Reputation: 32400

Generate a list of English words containing consecutive consonant sounds

Start with this:

[G|C] * [T] *

Write a program that generates this:

Cat
Cut
Cute
City <-- NOTE: this one is wrong, because City has an "ESS" sound at the start.
Caught
...
Gate
Gotti
Gut
...
Kit
Kite
Kate
Kata
Katie

Another Example, This:

[C] * [T] * [N]

Should produce this:

Cotton Kitten

Where should I start my research as I figure out how to write a program/script that does this?

Upvotes: 4

Answers (6)

hashable

Reputation: 3851

You can somewhat do this using the steps I outline.
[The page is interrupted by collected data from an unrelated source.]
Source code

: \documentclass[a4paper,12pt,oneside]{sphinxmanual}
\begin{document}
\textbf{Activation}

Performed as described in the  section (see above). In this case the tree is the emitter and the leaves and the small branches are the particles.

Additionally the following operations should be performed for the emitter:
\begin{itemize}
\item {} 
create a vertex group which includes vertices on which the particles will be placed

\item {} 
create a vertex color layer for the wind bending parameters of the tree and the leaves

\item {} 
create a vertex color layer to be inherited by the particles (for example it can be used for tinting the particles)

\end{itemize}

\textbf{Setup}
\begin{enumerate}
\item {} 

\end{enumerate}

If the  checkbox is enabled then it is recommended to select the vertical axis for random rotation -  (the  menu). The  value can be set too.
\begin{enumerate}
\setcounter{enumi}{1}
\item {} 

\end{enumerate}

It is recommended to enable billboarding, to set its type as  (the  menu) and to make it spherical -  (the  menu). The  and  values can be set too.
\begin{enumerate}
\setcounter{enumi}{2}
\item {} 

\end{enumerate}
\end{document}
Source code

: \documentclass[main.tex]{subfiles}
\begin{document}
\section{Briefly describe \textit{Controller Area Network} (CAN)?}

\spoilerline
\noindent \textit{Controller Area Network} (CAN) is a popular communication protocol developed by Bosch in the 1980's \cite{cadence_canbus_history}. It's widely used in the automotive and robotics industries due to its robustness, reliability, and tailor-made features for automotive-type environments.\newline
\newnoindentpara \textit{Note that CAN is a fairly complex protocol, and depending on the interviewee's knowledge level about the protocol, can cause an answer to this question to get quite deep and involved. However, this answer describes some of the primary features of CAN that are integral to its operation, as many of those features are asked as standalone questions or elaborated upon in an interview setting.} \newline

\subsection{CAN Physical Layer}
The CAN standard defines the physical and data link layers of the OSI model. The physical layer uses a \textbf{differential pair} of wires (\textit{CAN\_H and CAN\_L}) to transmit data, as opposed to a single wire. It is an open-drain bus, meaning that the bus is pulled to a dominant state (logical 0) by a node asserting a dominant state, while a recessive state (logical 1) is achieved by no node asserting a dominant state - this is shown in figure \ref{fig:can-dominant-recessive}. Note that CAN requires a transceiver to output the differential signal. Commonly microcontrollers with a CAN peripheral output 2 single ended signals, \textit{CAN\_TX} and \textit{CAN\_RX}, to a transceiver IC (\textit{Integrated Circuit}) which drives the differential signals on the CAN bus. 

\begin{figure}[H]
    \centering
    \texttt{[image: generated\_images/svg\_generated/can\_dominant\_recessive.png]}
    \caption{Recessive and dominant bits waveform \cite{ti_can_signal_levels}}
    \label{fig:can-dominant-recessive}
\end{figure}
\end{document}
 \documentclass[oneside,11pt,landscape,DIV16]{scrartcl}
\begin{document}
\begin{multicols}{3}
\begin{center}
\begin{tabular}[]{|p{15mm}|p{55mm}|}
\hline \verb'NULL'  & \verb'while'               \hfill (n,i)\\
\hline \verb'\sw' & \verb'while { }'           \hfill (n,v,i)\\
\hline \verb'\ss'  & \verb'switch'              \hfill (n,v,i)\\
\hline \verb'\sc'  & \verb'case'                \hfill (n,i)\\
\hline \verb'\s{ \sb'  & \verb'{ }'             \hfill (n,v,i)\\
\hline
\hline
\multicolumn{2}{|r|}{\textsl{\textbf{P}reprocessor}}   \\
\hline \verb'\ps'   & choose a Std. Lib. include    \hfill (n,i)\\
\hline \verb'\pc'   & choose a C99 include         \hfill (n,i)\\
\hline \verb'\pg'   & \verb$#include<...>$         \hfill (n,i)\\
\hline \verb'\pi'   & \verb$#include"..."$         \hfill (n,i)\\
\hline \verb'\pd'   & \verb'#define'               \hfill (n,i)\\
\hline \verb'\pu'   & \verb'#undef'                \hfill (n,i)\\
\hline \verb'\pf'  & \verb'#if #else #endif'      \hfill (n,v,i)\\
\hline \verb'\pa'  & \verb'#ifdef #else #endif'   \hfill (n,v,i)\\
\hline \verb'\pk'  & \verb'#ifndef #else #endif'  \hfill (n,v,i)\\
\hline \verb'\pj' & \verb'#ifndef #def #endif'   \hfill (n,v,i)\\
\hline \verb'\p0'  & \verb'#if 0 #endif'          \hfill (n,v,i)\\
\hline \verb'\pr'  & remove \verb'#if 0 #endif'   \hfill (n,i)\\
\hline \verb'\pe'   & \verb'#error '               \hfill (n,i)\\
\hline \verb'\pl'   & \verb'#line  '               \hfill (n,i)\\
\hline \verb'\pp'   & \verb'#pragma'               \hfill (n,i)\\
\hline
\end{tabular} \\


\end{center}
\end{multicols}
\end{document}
I will outline the algorithm first followed by some (untested and quite possibly broken) java code.

Note: I will be using the apache commons-codec library.

Algorithm:

Use a regular expression to represent your input pattern.
From a lexicon of "valid known words" filter the subset that matches your regular expression. Let's call this the matched subset (MS)
Use the Double Metaphone algorithm to encode these words from MS.
Apply some phonetic filtering to prune MS to your needs.
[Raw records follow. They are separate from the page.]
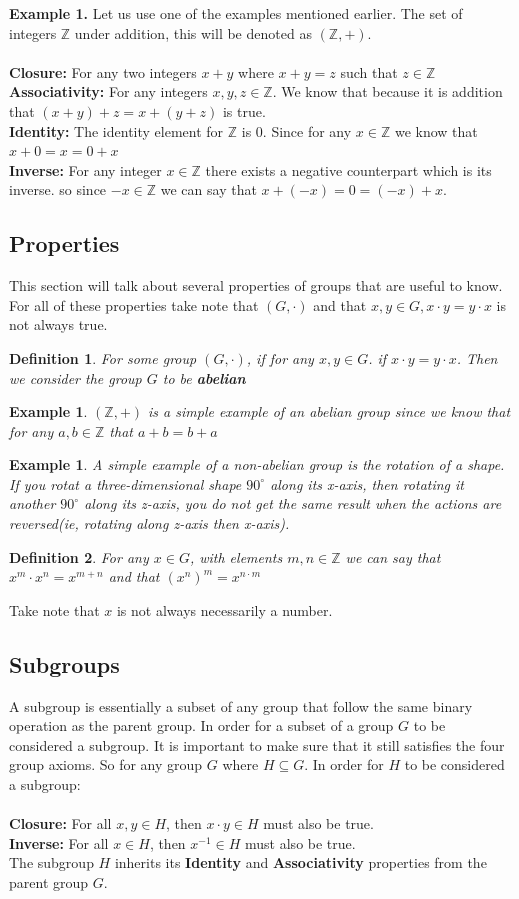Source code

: \documentclass[12pt,journal,compsoc]{IEEEtran}
\newcommand{\Z}{\mathbb{Z}}
\newtheorem{definition}{Definition}
\newtheorem{ex}[thm]{Example}
\begin{document}
\textbf{Example 1.} Let us use one of the examples mentioned earlier. The set of integers $\Z$ under addition, this will be denoted as $(\Z, +)$.\\\\
\textbf{Closure: } For any two integers $x + y$ where $x + y = z$ such that $z \in \Z$\\
\textbf{Associativity: } For any integers $x,y,z \in \Z$. We know that because it is addition that $(x + y) + z = x + (y + z)$ is true.\\
\textbf{Identity: } The identity element for $\Z$ is $0$. Since for any $x \in \Z$ we know that $x + 0 = x = 0 + x$\\
\textbf{Inverse: } For any integer $x \in \Z$ there exists a negative counterpart which is its inverse. so since $-x \in \Z$ we can say that $x + (-x) = 0 = (-x) + x$.
\subsection{Properties}
This section will talk about several properties of groups that are useful to know. For all of these properties take note that $(G, \cdot )$ and that $x,y \in G, x \cdot y = y \cdot x$ is not always true.
\begin{definition}
For some group $(G, \cdot)$, if for any $x, y \in G$. if $x \cdot y = y \cdot x$. Then we consider the group $G$ to be \textbf{abelian}
\end{definition}
\begin{ex}
$(\Z, +)$ is a simple example of an abelian group since we know that for any $a, b \in \Z$ that $a + b = b + a$
\end{ex}
\begin{ex}
A simple example of a non-abelian group is the rotation of a shape. If you rotat a three-dimensional shape $90^{\circ}$ along its x-axis, then rotating it another $90^{\circ}$ along its z-axis, you do not get the same result when the actions are reversed(ie, rotating along z-axis then x-axis).
\end{ex}
\begin{definition}
For any $x \in G$, with elements $m,n \in \Z$ we can say that $x^m \cdot x^n = x^{m+n}$ and that $(x^n)^m = x^{n \cdot m}$
\end{definition}
Take note that $x$ is not always necessarily a number.
\subsection{Subgroups}
A subgroup is essentially a subset of any group that follow the same binary operation as the parent group. In order for a subset of a group $G$ to be considered a subgroup. It is important to make sure that it still satisfies the four group axioms. So for any group $G$ where $H \subseteq G$. In order for $H$ to be considered a subgroup:\\\\
\textbf{Closure: } For all $x,y \in H$, then $x \cdot y \in H$ must also be true.\\
\textbf{Inverse: } For all $x \in H$, then $x^{-1} \in H$ must also be true.\\
The subgroup $H$ inherits its \textbf{Identity} and \textbf{Associativity} properties from the parent group $G$.
\end{document}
To illustrate how steps 3 and 4 work, I will first show you the output of the Double Metaphone algorithm on the five words you have suggested as examples: Cute, Cat, Cut, Caught, City

Code A (illustrating Double Metaphone):

private static void doubleMetaphoneTest() {
    org.apache.commons.codec.language.DoubleMetaphone dm = new DoubleMetaphone();
    System.out.println("Cute\t"+dm.encode("Cute"));
    System.out.println("Cat\t"+dm.encode("Cat"));
    System.out.println("Cut\t"+dm.encode("Cut"));
    System.out.println("Caught\t"+dm.encode("Caught"));
    System.out.println("City\t"+dm.encode("City"));
}

Output of code A

Cute   KT
Cat    KT
Cut    KT
Caught KFT
City   ST

Now in your question, you have stated that City is not a right solution because it begins with an "ESS" sound. Double Metaphone will help you to identify exactly this kind of issue (although I am sure there will be cases where it will fail to help). Now you can apply step 4 in the algorithm using this principle.

In the following code, for step 4 (apply some phonetic filtering), I will assume that you already know that you only want the 'K' sound and not the 'S' sound.

Code B (prototype solution to entire question)

Note: This code is meant to illustrate the use of the DoubleMetaphone algorithm for your purpose. I haven't run the code. The regex may be broken or may be a really lame one or my use of Pattern Matcher may be wrong (It's 2AM now). If it is wrong please improve/correct it.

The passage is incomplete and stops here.